Marie Theresa Crick works with transnational feminisms and breath as ‘performance’. Her practice and research explore, Embodied, Filmic and Collective Practice in dialogue with the philosopher, Luce Irigaray.
Marie Theresa is an interdisciplinary artist, writer, researcher and facilitator (b. Croydon and of Irish descent, which she says with a smile). She is a PhD researcher in Visual Cultures at Goldsmiths University, fellow of Advanced Practices PhD and members of collectives including the research and practice collective Counterfield, and feminist artistic collective Feminist Breath Collective.
Her practice deals with suspended breath, how we share air, and the gift of future breath. It seeks reorientations of the Irish Catholic maternal, in the mother and daughter relation and asks how we can collectively attend without judgement to the triggering of shame in the bodily, psychic, relational and political.
Her body acts as compass as it ‘returns’ to spaces of the Virgin Mary (physical, archival, personal), moving from witnessing her family’s histories to full attention of her embodied shame. Her body/psyche inhabit the double dislocation of shame, activated from the physic death of a familial trace of leaving Ireland pregnant out of wedlock, to get married in ‘secret’ in London, and the rupturing in the maternal relation. Marie Theresa ‘revisits’ familial ‘performances’ activated by conditions of being Irish Catholic in London from the late 1950s, amplified by the Irish Chaplaincy Scheme.

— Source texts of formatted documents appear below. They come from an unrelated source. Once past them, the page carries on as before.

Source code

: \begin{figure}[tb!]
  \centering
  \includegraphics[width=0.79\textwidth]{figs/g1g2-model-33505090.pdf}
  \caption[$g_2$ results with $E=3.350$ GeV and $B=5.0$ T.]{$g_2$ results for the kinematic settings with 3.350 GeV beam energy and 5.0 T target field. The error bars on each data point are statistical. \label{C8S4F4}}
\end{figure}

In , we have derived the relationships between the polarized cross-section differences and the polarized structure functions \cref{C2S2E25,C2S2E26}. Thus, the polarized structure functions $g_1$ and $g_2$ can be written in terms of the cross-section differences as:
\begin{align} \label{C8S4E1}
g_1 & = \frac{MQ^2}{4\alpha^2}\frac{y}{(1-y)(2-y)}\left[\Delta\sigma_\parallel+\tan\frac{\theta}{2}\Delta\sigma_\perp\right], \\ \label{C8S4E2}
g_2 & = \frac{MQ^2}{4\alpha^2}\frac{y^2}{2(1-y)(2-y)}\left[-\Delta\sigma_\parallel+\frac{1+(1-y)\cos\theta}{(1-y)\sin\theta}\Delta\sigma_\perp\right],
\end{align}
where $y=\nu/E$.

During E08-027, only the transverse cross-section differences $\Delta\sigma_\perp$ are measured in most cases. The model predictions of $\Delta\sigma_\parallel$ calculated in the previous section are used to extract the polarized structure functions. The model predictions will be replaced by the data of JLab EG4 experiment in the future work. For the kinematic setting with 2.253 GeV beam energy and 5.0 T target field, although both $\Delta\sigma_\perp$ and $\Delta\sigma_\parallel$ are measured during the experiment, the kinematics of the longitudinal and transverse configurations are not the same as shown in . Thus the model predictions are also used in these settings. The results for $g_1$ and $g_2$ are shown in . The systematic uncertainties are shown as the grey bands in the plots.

Dementia has become the unexpected relation in the practice, as she moves with an unfolding choreography with her mother, over the dining room table, navigating the loss of bodily/psychic shame in her mother’s side, whilst she still breathes with the rituals of transgenerational embodied shame. The dance holds grief and laughter in the same breath.
Formed of breath as ‘performances’, in ‘private’ air, ‘public’ air, filmic breath and communal air, breath moves from her body to her mother’s, to collective bodies. By bringing consciousness to our breath, we gesture to the other, commune and return to the self.
She has over twenty years of facilitating experimental horizontal teaching at all levels (Key Stage 1 to 5, and Higher Education,Undergraduate and Postgraduate levels in photography, film, philosophy, fine art and contemporary art theory). Facilitation permeates all her practices to open multi-directional participatory spaces, that put in play atmospheres to share air together without fear, that are rooted in the ‘feminine-to-come’, the within but not yet, to collectively seek relations anew.